四国冒険ツアー(その2)

(前回から続く)

腹を満たしたあとは、街へ戻る前にもう一箇所行こうということに。高知から北西へ行った「龍河洞」という鍾乳洞が有名らしく、それはもう穴とか大好きですぐ入ろうとする我々としては、よろこんで向かったわけである(前回Yukikaze氏といったのも奈良の鍾乳洞だったんだよな…)。しかし、残念ながら閉まる時刻に間に合わず、途中の山道から夕焼けの高知市と太平洋を望むことしかできなかった。
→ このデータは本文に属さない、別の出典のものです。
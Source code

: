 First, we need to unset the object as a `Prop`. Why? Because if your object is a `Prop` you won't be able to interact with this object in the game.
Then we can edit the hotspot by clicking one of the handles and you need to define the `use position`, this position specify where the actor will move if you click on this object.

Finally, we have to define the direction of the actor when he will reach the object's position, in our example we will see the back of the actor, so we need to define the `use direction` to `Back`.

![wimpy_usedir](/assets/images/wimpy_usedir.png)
そこで、目的地を変更。向かうは秘境駅「新改(しんがい)」である。ここは、土讃線が高知から阿波池田へと抜ける途中の峠越えで、スイッチバックするために設けられた駅。乗降も出来るが、それはもう超絶山の中にあるため、人里から到達するだけで相当大変、ということで有名なのだ。昔青春18きっぷで旅している途中、夜、特急に抜かれるために数十分この駅に止まったことを思い出す。ここに車で到達してみよう、ということにした。

道は山に分け入り、ダムを過ぎるとどんどん細くなる。また一車線だ。行き違いは確実にどちらかがバックしないといけないだろう。そんなのが5kmぐらい続いて、小さな交差点に出る。そこからさらに分岐して、細い方へ。ぐっと登り、狭路のヘアピンカーブをいくつも過ぎていくと、さらに分岐。もう看板すらない。この先に駅があるなんていわれても、誰も信じないだろう。ここで我々は道を間違え、ダートに入ってしまった。そこで線路と信号を発見。
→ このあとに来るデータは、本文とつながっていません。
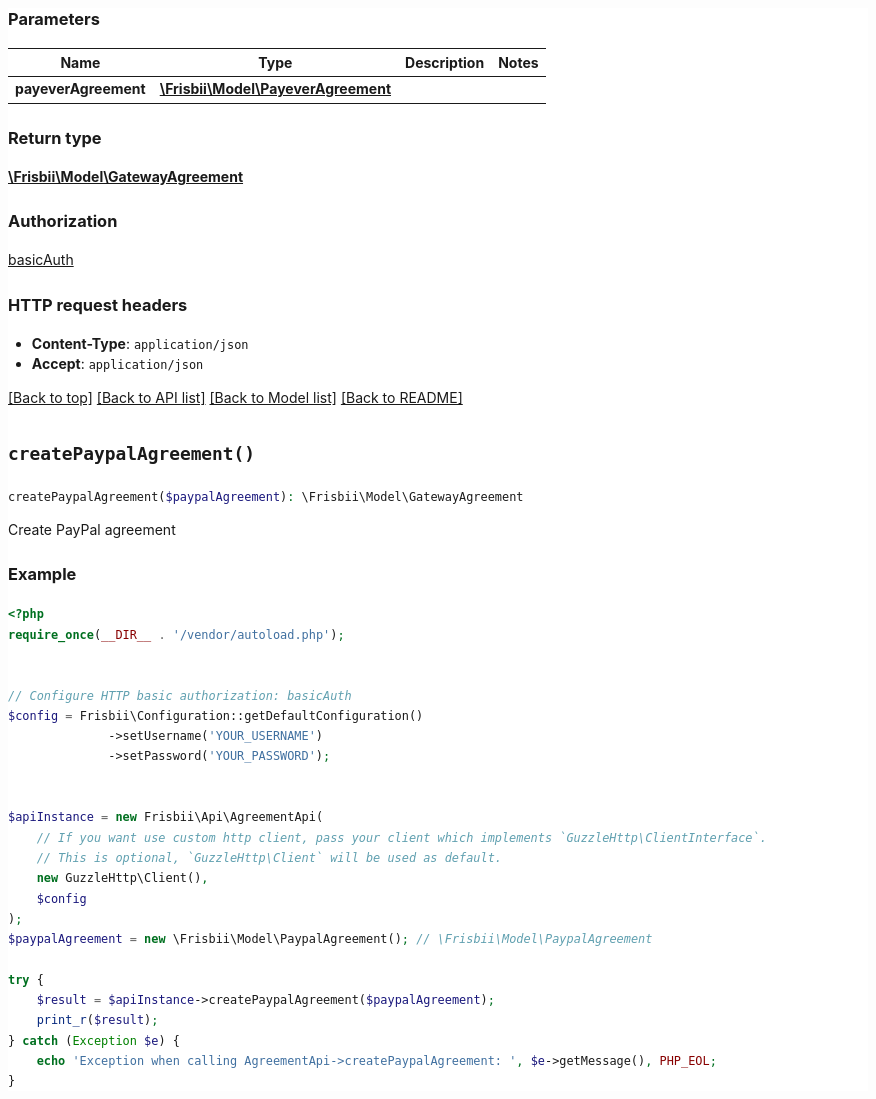 ### Parameters

| Name | Type | Description  | Notes |
| ------------- | ------------- | ------------- | ------------- |
| **payeverAgreement** | [**\Frisbii\Model\PayeverAgreement**](../Model/PayeverAgreement.md)|  | |

### Return type

[**\Frisbii\Model\GatewayAgreement**](../Model/GatewayAgreement.md)

### Authorization

[basicAuth](../../README.md#basicAuth)

### HTTP request headers

- **Content-Type**: `application/json`
- **Accept**: `application/json`

[[Back to top]](#) [[Back to API list]](../../README.md#endpoints)
[[Back to Model list]](../../README.md#models)
[[Back to README]](../../README.md)

## `createPaypalAgreement()`

```php
createPaypalAgreement($paypalAgreement): \Frisbii\Model\GatewayAgreement
```

Create PayPal agreement

### Example

```php
<?php
require_once(__DIR__ . '/vendor/autoload.php');


// Configure HTTP basic authorization: basicAuth
$config = Frisbii\Configuration::getDefaultConfiguration()
              ->setUsername('YOUR_USERNAME')
              ->setPassword('YOUR_PASSWORD');


$apiInstance = new Frisbii\Api\AgreementApi(
    // If you want use custom http client, pass your client which implements `GuzzleHttp\ClientInterface`.
    // This is optional, `GuzzleHttp\Client` will be used as default.
    new GuzzleHttp\Client(),
    $config
);
$paypalAgreement = new \Frisbii\Model\PaypalAgreement(); // \Frisbii\Model\PaypalAgreement

try {
    $result = $apiInstance->createPaypalAgreement($paypalAgreement);
    print_r($result);
} catch (Exception $e) {
    echo 'Exception when calling AgreementApi->createPaypalAgreement: ', $e->getMessage(), PHP_EOL;
}
```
とりあえず車から降りて、スタンドバイミー状態で駅へと向かう。ほどなくしてスイッチバックの待避線が現れた。日が暮れていく山の静寂の中で、ポイントを温める石油ヒーターがパチパチと燃える音だけがかすかにする。

駅の古いホームと、車止めが落ち葉の中、静かにたたずんでいる。もちろん誰もいない。

しかし秘境の無人駅ながら、待合室もトイレも手入れされ、生け花まで飾ってある。誰かが頻繁に来て整備している証拠だ。というわけで駅の場所は分かった。歩いてきてしまったので、車を取りに行く。そこから転回して引き返し、さっき間違えた分岐を曲がる…と、あれ、曲がり切れません。ランサーってそんなにハンドルが切れない車じゃなかった気がするんだけど、セダンの小回りではこの山道、曲がれません。ここでは軽トラで生活するしかないと思われる。切り返して駅へ到達。


↑駅前。


やー。しかし土讃線もリフレッシュ工事とかをやるので、その関係で代行バスが運転されるらしい。バスはここまではとても入ってこられないけれど、どうやら近くまでは来るもよう。なんか想像するだけでわくわくしますね。
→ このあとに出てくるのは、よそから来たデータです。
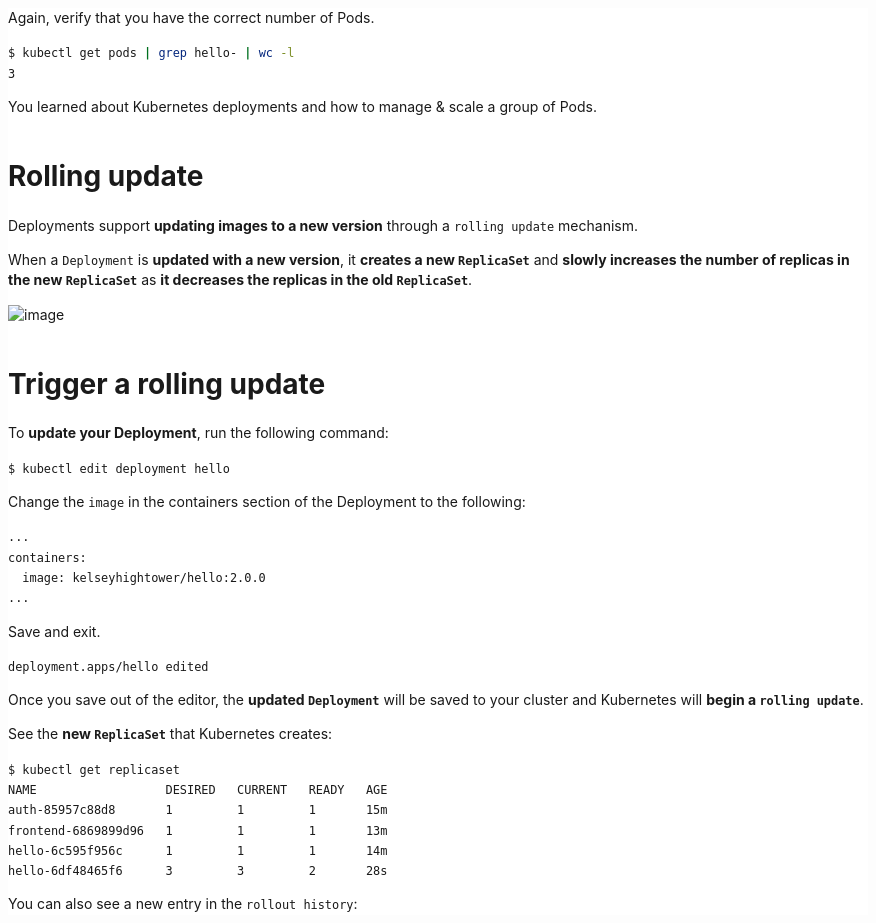 Again, verify that you have the correct number of Pods.

```bash
$ kubectl get pods | grep hello- | wc -l
3
```

You learned about Kubernetes deployments and how to manage & scale a group of Pods.

# **Rolling update**

Deployments support **updating images to a new version** through a `rolling update` mechanism.

When a `Deployment` is **updated with a new version**, it **creates a new `ReplicaSet`** and **slowly increases the number of replicas in the new `ReplicaSet`** as **it decreases the replicas in the old `ReplicaSet`**.

![image](https://user-images.githubusercontent.com/42485462/179238783-f478ebd5-4155-4798-8b19-c775a2a6b5c5.png)

# Trigger a rolling update

To **update your Deployment**, run the following command:

```bash
$ kubectl edit deployment hello
```

Change the `image` in the containers section of the Deployment to the following:

```bash
...
containers:
  image: kelseyhightower/hello:2.0.0
...
```

Save and exit.

```bash
deployment.apps/hello edited
```

Once you save out of the editor, the **updated `Deployment`** will be saved to your cluster and Kubernetes will **begin a `rolling update`**.

See the **new `ReplicaSet`** that Kubernetes creates:

```bash
$ kubectl get replicaset
NAME                  DESIRED   CURRENT   READY   AGE
auth-85957c88d8       1         1         1       15m
frontend-6869899d96   1         1         1       13m
hello-6c595f956c      1         1         1       14m
hello-6df48465f6      3         3         2       28s
```

You can also see a new entry in the `rollout history`:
さて、日もすっかり暮れた狭路を戻り、高速へ。一路松山を目指す。高速はこの山々を、長大なトンネル群で一気にぶち抜いていく。運転楽だねぇ。戦後の時代、この辺の山越えルートは、↑みたいな道(しかもダート)しかなくて、瀬戸内へと出るバスは時間がかかる上に、揺れとカーブの連続で阿鼻叫喚だったとか。今はみんな快適に120km/hで飛ばしていく。地方の道路整備の予算を大幅に削ってるこのごろだけど、削っちゃいけない予算もあるよな。


そんなわけで、高知の山奥から松山のレンタカー屋まで2時間もかからなかった。車を返したあとは道後温泉⇒飲み屋でビール。素晴らしい休日であった。